A The market. A person with disability is not a small part of the population. Virtually everyone will experience a disability at some point in their lives. Current estimates are that 25% of the population has some form of disability, and it's getting more common, especially mobility issues.
When the members of the "silent generation" were 35 to 44 years old, 14% to 18% were obese. At comparable ages, 28% to 32% of the youngest Baby Boomers were obese. Obesity frequently leads to arthritis, and arthritis leads to mobility issues. Disabled people are everywhere. You want all of us to tell everyone we know that we had a great experience at your facility.
Q How can surgical facilities improve on their accommodations for disabled patients?
A Patient centeredness requires that you respect patients' preferences, needs and values, and collaborate with them on their care. This goal holds special resonance for persons with disabilities, because we often find that people make assumptions about us that define and circumscribe our lives and opportunities, and artificially limit our goals, aspirations and abilities.
If there's one rule for communicating with us, it's to make no assumptions. Ask us about our needs and preferences in the same way you would any other patient.
Right now, physicians don't do a great job with this. In one study, people with disabilities reported dissatisfaction with care for 10 of the 12 quality dimensions. Disabled patients were more likely to be dissatisfied with physicians completely understanding their conditions, physicians completely discussing their health problems and answering all their questions.
Q Any other tips?
A Put policies and procedures in place that show sensitivity to the lives your patients are living. For example, I cannot walk at all. So to me, my mobility devices are not just devices. They are my legs. If you take away my wheelchair, you literally are taking away my legs. So if I wake up in a recovery room, I'm going to immediately ask, "Where's my wheelchair?" Once, my husband parked my chair in a movie theater and someone took it, thinking it was for the public to use. I was panicked. If someone is going to take my wheelchair away temporarily, I want to know where it will be stored and that the person who is moving it knows how to operate it.

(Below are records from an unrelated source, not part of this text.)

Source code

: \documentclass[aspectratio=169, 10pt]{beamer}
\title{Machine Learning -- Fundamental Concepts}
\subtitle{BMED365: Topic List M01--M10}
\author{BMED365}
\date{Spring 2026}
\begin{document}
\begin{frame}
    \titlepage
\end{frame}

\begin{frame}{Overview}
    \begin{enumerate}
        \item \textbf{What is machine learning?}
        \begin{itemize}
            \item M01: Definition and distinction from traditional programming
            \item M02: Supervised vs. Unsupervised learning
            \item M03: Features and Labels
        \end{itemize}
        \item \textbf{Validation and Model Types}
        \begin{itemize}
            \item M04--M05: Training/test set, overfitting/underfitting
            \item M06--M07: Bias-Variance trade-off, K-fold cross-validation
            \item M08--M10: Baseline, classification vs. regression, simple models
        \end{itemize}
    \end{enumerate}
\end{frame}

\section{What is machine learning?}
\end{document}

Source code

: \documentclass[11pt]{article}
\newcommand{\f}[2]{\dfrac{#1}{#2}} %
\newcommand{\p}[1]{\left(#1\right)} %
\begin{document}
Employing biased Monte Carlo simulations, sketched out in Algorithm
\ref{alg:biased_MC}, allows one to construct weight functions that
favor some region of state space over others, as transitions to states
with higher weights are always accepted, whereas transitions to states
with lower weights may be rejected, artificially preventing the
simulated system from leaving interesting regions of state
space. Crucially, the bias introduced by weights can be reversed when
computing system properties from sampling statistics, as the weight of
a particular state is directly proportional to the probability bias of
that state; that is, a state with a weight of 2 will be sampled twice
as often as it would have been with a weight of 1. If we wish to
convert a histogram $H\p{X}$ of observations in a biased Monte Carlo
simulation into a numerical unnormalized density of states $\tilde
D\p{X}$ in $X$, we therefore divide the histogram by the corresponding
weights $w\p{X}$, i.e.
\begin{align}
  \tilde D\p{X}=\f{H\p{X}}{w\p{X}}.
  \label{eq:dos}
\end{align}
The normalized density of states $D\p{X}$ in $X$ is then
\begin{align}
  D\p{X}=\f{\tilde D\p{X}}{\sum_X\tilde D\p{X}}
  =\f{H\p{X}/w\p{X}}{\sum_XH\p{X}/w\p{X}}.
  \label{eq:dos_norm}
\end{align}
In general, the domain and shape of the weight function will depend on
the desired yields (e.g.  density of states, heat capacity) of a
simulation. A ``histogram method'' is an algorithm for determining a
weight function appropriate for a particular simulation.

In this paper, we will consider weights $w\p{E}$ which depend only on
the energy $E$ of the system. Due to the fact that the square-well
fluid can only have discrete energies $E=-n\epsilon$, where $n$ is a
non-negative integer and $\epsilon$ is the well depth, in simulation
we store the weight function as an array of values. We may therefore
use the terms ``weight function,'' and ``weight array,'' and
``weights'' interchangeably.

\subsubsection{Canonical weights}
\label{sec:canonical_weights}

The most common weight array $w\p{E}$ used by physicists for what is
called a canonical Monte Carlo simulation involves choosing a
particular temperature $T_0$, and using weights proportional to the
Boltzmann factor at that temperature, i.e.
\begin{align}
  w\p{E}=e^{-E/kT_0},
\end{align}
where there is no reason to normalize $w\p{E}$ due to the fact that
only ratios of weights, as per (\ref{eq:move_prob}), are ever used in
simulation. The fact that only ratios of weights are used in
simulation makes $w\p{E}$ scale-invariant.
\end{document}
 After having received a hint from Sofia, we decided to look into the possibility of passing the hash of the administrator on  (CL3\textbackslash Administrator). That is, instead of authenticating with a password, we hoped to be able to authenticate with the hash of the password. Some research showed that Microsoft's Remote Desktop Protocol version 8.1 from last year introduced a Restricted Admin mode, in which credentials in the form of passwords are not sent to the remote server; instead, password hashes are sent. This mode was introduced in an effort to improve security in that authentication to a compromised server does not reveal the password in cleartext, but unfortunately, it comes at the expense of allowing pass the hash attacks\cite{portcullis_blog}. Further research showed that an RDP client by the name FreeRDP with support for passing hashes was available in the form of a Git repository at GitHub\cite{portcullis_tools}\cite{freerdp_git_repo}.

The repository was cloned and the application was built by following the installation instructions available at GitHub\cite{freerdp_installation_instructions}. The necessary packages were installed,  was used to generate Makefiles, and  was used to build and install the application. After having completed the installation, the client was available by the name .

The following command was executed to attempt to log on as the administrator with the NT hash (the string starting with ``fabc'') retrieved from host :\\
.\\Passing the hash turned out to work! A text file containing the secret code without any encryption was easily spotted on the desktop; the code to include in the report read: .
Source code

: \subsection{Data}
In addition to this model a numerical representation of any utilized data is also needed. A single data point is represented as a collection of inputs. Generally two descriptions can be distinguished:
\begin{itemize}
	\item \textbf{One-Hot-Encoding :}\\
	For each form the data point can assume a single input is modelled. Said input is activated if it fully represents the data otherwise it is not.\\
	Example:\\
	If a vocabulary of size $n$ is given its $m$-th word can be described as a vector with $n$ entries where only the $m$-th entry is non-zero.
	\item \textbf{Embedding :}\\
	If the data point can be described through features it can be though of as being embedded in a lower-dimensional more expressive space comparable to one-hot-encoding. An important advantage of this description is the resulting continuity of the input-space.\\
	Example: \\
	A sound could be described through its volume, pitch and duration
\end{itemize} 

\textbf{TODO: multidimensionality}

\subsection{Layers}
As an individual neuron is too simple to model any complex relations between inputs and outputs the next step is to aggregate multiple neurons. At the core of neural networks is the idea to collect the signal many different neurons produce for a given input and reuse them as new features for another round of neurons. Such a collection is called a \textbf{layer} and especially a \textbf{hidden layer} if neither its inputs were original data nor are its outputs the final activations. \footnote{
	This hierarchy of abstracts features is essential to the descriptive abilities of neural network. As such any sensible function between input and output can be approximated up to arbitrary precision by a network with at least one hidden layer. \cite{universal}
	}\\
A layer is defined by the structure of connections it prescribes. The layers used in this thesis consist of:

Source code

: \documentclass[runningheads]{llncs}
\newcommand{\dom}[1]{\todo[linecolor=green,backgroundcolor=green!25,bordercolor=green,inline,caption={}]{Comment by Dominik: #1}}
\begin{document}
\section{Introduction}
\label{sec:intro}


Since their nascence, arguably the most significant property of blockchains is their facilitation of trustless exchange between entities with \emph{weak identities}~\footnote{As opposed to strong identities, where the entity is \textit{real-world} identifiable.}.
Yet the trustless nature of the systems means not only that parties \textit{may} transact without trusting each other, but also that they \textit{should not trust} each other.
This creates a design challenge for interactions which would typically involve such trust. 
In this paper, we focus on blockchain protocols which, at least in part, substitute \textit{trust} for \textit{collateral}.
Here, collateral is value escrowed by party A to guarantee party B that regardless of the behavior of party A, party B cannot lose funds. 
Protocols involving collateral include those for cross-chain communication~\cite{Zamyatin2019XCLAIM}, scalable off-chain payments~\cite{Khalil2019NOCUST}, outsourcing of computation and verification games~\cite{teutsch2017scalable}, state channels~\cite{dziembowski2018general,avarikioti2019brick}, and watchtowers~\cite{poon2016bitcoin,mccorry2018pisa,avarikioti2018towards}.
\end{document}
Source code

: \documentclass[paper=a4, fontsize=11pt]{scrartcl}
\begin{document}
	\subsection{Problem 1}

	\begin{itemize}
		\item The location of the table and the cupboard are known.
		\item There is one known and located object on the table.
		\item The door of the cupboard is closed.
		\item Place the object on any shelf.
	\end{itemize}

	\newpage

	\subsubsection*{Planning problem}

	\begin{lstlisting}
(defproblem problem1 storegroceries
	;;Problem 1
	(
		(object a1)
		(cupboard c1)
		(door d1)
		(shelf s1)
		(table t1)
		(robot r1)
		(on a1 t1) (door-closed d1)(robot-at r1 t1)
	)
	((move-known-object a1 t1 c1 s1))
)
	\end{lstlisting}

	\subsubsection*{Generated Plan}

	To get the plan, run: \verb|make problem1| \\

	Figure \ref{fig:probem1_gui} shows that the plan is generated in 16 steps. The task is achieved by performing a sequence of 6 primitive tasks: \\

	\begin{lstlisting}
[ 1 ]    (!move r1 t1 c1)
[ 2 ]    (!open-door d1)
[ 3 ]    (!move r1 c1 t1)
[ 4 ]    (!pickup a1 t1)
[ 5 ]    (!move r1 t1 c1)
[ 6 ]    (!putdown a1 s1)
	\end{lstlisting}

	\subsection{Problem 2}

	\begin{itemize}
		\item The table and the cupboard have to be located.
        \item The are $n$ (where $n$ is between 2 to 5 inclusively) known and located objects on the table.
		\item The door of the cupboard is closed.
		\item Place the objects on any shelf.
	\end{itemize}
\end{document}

Disabilities are diverse, and what works to accommodate one disability might not be sufficient for persons with another disability. But in general, the same basic principles are true: Providers need to communicate effectively with patients prior to procedures and make sure they understand how to make them comfortable and provide high-quality care.
For example, if someone with a hearing impairment wakes up and can't locate her hearing aids, that patient is not going to be able to understand what the nurses say.
Healthcare providers sometimes strap a patient's arms to the gurney. Imagine what that would be like if you were an American Sign Language (ASL) speaker and your only method of communication is signing. You have lost your ability to communicate. Some facilities don't have personnel proficient in signing, and they ask the patient to write notes. They don't realize that 75% of people whose first language is ASL are not proficient in English. Also, writing is really difficult when you are just coming out of anesthesia. Many healthcare facilities have had to settle ADA lawsuits because they didn't provide an ASL interpreter to a deaf patient who needed one.
Here's another example: Imagine if you had low vision and someone handed you written post-op instructions. Depending on your preference, you might need those in braille, in a large print format or on audiotape.
Q Do surgical facilities need to improve the medical care they give disabled patients?
A Some certainly do. For example, some facilities do not have lifts for heavy patients and some do not have scales that can accommodate patients who use wheelchairs and cannot stand on a standard scale. If you're calculating anesthesia dosage, you need to know the patient's actual weight. A guess is not good enough.
There are other anesthesia considerations as well. Some people with high-level spinal cord injury can have reduced lung function. Consultation with a pulmonologist might be indicated.